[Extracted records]
>>>>>
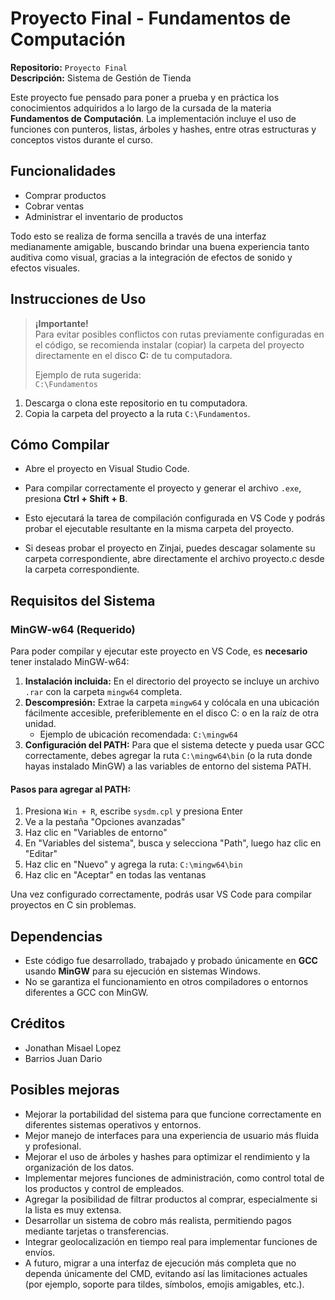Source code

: # Proyecto Final - Fundamentos de Computación

**Repositorio:** `Proyecto Final`  
**Descripción:** Sistema de Gestión de Tienda

Este proyecto fue pensado para poner a prueba y en práctica los conocimientos adquiridos a lo largo de la cursada de la materia **Fundamentos de Computación**. La implementación incluye el uso de funciones con punteros, listas, árboles y hashes, entre otras estructuras y conceptos vistos durante el curso.

## Funcionalidades

- Comprar productos
- Cobrar ventas
- Administrar el inventario de productos

Todo esto se realiza de forma sencilla a través de una interfaz medianamente amigable, buscando brindar una buena experiencia tanto auditiva como visual, gracias a la integración de efectos de sonido y efectos visuales.

## Instrucciones de Uso

> **¡Importante!**  
> Para evitar posibles conflictos con rutas previamente configuradas en el código, se recomienda instalar (copiar) la carpeta del proyecto directamente en el disco **C:** de tu computadora.  
>  
> Ejemplo de ruta sugerida:  
> `C:\Fundamentos`

1. Descarga o clona este repositorio en tu computadora.
2. Copia la carpeta del proyecto a la ruta `C:\Fundamentos`.

## Cómo Compilar

- Abre el proyecto en Visual Studio Code.
- Para compilar correctamente el proyecto y generar el archivo `.exe`, presiona **Ctrl + Shift + B**.
- Esto ejecutará la tarea de compilación configurada en VS Code y podrás probar el ejecutable resultante en la misma carpeta del proyecto.

- Si deseas probar el proyecto en Zinjai, puedes descagar solamente su carpeta correspondiente, abre directamente el archivo proyecto.c desde la carpeta correspondiente.

## Requisitos del Sistema

### MinGW-w64 (Requerido)

Para poder compilar y ejecutar este proyecto en VS Code, es **necesario** tener instalado MinGW-w64:

1. **Instalación incluida:** En el directorio del proyecto se incluye un archivo `.rar` con la carpeta `mingw64` completa.
2. **Descompresión:** Extrae la carpeta `mingw64` y colócala en una ubicación fácilmente accesible, preferiblemente en el disco C: o en la raíz de otra unidad.
   - Ejemplo de ubicación recomendada: `C:\mingw64`
3. **Configuración del PATH:** Para que el sistema detecte y pueda usar GCC correctamente, debes agregar la ruta `C:\mingw64\bin` (o la ruta donde hayas instalado MinGW) a las variables de entorno del sistema PATH.

#### Pasos para agregar al PATH:
1. Presiona `Win + R`, escribe `sysdm.cpl` y presiona Enter
2. Ve a la pestaña "Opciones avanzadas"
3. Haz clic en "Variables de entorno"
4. En "Variables del sistema", busca y selecciona "Path", luego haz clic en "Editar"
5. Haz clic en "Nuevo" y agrega la ruta: `C:\mingw64\bin`
6. Haz clic en "Aceptar" en todas las ventanas

Una vez configurado correctamente, podrás usar VS Code para compilar proyectos en C sin problemas.

## Dependencias

- Este código fue desarrollado, trabajado y probado únicamente en **GCC** usando **MinGW** para su ejecución en sistemas Windows.
- No se garantiza el funcionamiento en otros compiladores o entornos diferentes a GCC con MinGW.

## Créditos

- Jonathan Misael Lopez
- Barrios Juan Dario

## Posibles mejoras

- Mejorar la portabilidad del sistema para que funcione correctamente en diferentes sistemas operativos y entornos.
- Mejor manejo de interfaces para una experiencia de usuario más fluida y profesional.
- Mejorar el uso de árboles y hashes para optimizar el rendimiento y la organización de los datos.
- Implementar mejores funciones de administración, como control total de los productos y control de empleados.
- Agregar la posibilidad de filtrar productos al comprar, especialmente si la lista es muy extensa.
- Desarrollar un sistema de cobro más realista, permitiendo pagos mediante tarjetas o transferencias.
- Integrar geolocalización en tiempo real para implementar funciones de envíos.
- A futuro, migrar a una interfaz de ejecución más completa que no dependa únicamente del CMD, evitando así las limitaciones actuales (por ejemplo, soporte para tildes, símbolos, emojis amigables, etc.).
<<<<<
_Activity_: Beginning with the line that contains "- Agregar la", restate word for word each line through the last one in the data, and write nothing more.

_Result_:
- Agregar la posibilidad de filtrar productos al comprar, especialmente si la lista es muy extensa.
- Desarrollar un sistema de cobro más realista, permitiendo pagos mediante tarjetas o transferencias.
- Integrar geolocalización en tiempo real para implementar funciones de envíos.
- A futuro, migrar a una interfaz de ejecución más completa que no dependa únicamente del CMD, evitando así las limitaciones actuales (por ejemplo, soporte para tildes, símbolos, emojis amigables, etc.).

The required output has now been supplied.